In its decision, the agency concluded that complainant did not raise a
claim of harassment; rather, she stated a claim of disparate treatment and
denial of reasonable accommodation. The agency found that complainant
did not establish a prima facie case of discrimination on the basis of
disability. The agency concluded that complainant was not an individual
with a disability, as she produced no evidence that her conditions
substantially impaired any major life activity. The agency further found,
even assuming that complainant was an individual with a disability, that
she was not a qualified individual with a disability because she needed
a flexible work schedule, not an alternate work schedule. Moreover,
the agency contended that complainant failed to show that consistent
attendance at work and performing her assignments in a timely manner
were not essential duties of her position. Following a fitness for duty
(FFD) examination, the agency's clinical psychologist concluded that
complainant's illness did not prevent her from working a full work week.

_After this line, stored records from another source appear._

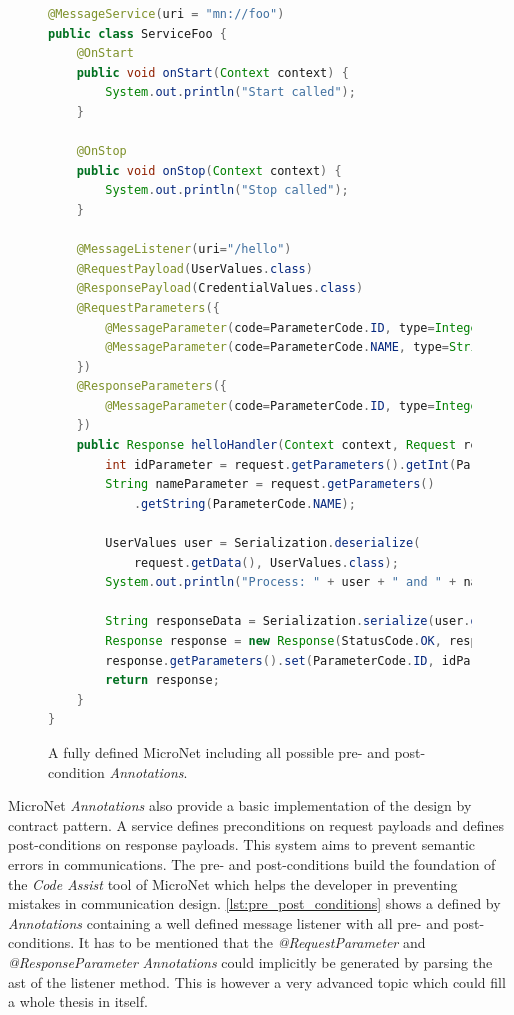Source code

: \begin{figure}
\begin{lstlisting}[language=Java,firstnumber=1] 
@MessageService(uri = "mn://foo")
public class ServiceFoo {
	@OnStart
	public void onStart(Context context) {
		System.out.println("Start called");
	}
	
	@OnStop
	public void onStop(Context context) {
		System.out.println("Stop called");
	}
	
	@MessageListener(uri="/hello")
	@RequestPayload(UserValues.class) 
	@ResponsePayload(CredentialValues.class)
	@RequestParameters({
		@MessageParameter(code=ParameterCode.ID, type=Integer.class),
		@MessageParameter(code=ParameterCode.NAME, type=String.class)
	})
	@ResponseParameters({
		@MessageParameter(code=ParameterCode.ID, type=Integer.class),
	})
	public Response helloHandler(Context context, Request request) {
		int idParameter = request.getParameters().getInt(ParameterCode.ID);
		String nameParameter = request.getParameters()
			.getString(ParameterCode.NAME);
		
		UserValues user = Serialization.deserialize(
			request.getData(), UserValues.class);
		System.out.println("Process: " + user + " and " + nameParameter);

		String responseData = Serialization.serialize(user.getCredentials());
		Response response = new Response(StatusCode.OK, responseData);
		response.getParameters().set(ParameterCode.ID, idParameter);
		return response;
	}
}
\end{lstlisting}
\caption{A fully defined MicroNet \ms{} including all possible pre- and
post-condition \textit{Annotations}.}
\label{lst:pre_post_conditions}
\end{figure}

MicroNet \textit{Annotations} also provide a basic implementation of the design
by contract pattern. A service defines preconditions on request payloads and
defines post-conditions on response payloads. This system aims to prevent
semantic errors in communications. The pre- and post-conditions build the
foundation of the \textit{Code Assist} tool of MicroNet which helps the
developer in preventing mistakes in \ms{} communication design.
\autoref{lst:pre_post_conditions} shows a \ms{} defined by \textit{Annotations}
containing a well defined message listener with all pre- and post-conditions. It
has to be mentioned that the \textit{@RequestParameter} and
\textit{@ResponseParameter} \textit{Annotations} could implicitly be generated
by parsing the \gls{ast} of the listener method. This is however a very advanced
topic which could fill a whole thesis in itself.
 
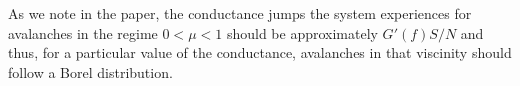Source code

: \documentclass[aps,prl,reprint,groupedaddress]{revtex4-1}
\begin{document}
As we note in the paper, the conductance jumps the system experiences for avalanches in the regime $0<\mu < 1$ should be approximately $G'(f)S/N$ and thus, for a particular value of the conductance, avalanches in that viscinity should follow a Borel distribution.

%



%
\end{document}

The agency argued that it did not discriminate against complainant when
it denied her reasonable accommodation request because complainant's
position required her to be present between 7:00 a.m. and 3:30 p.m.,
and a flexible work schedule would have required overtime payments.
Additionally, no one working under the Production Manager, complainant's
second-line supervisor, had a flexible work schedule. With regard to the
marginal performance appraisal for fiscal year 1997, the agency argued
that although her performance was satisfactory when she was at work, due
to her frequent absences, her performance was unsatisfactory. The agency
concluded that while it articulated legitimate, non-discriminatory reasons
for its actions, complainant did not show that the agency discriminated
against her by a preponderance of the evidence.
On appeal, complainant describes how she qualifies as an individual
with a disability. Additionally, complainant maintains that other
employees throughout the plant were allowed to have flexible schedules.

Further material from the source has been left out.